▶ EXERCISE DIRECTIONS
Nothing but the pictures may be dropped; the rest of the listing is to be written out exactly.

▶ GIVEN DATA
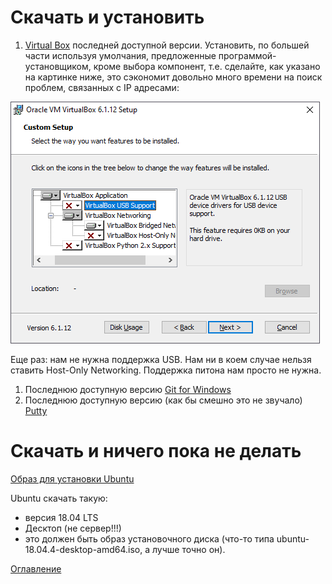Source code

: # Скачать и установить
1. [Virtual Box](https://www.virtualbox.org) последней доступной версии. Установить, по большей части используя умолчания, предложенные программой-установщиком, кроме выбора компонент, т.е. сделайте, как указано на картинке ниже, это сэкономит довольно много времени на поиск проблем, связанных с IP адресами:

![Выбрать только Bridged](./img/003%20VirtualBox_Setup.png)

Еще раз: нам не нужна поддержка USB. Нам ни в коем случае нельзя ставить Host-Only Networking. Поддержка питона нам просто не нужна.
 
1. Последнюю доступную версию [Git for Windows](https://gitforwindows.org/)
2. Последнюю доступную версию (как бы смешно это не звучало) [Putty](https://putty.org/)
# Скачать и ничего пока не делать
[Образ для установки Ubuntu](https://ubuntu.com/download/alternative-downloads)

Ubuntu скачать такую:
- версия 18.04 LTS
- Десктоп (не сервер!!!)
- это должен быть образ установочного диска (что-то типа ubuntu-18.04.4-desktop-amd64.iso, а лучше точно он).


[Оглавление](./000%20toc.md)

▶ ANSWER SECTION
Source code

: # Скачать и установить
1. [Virtual Box](https://www.virtualbox.org) последней доступной версии. Установить, по большей части используя умолчания, предложенные программой-установщиком, кроме выбора компонент, т.е. сделайте, как указано на картинке ниже, это сэкономит довольно много времени на поиск проблем, связанных с IP адресами:

![Выбрать только Bridged](./img/003%20VirtualBox_Setup.png)

Еще раз: нам не нужна поддержка USB. Нам ни в коем случае нельзя ставить Host-Only Networking. Поддержка питона нам просто не нужна.
 
1. Последнюю доступную версию [Git for Windows](https://gitforwindows.org/)
2. Последнюю доступную версию (как бы смешно это не звучало) [Putty](https://putty.org/)
# Скачать и ничего пока не делать
[Образ для установки Ubuntu](https://ubuntu.com/download/alternative-downloads)

Ubuntu скачать такую:
- версия 18.04 LTS
- Десктоп (не сервер!!!)
- это должен быть образ установочного диска (что-то типа ubuntu-18.04.4-desktop-amd64.iso, а лучше точно он).


[Оглавление](./000%20toc.md)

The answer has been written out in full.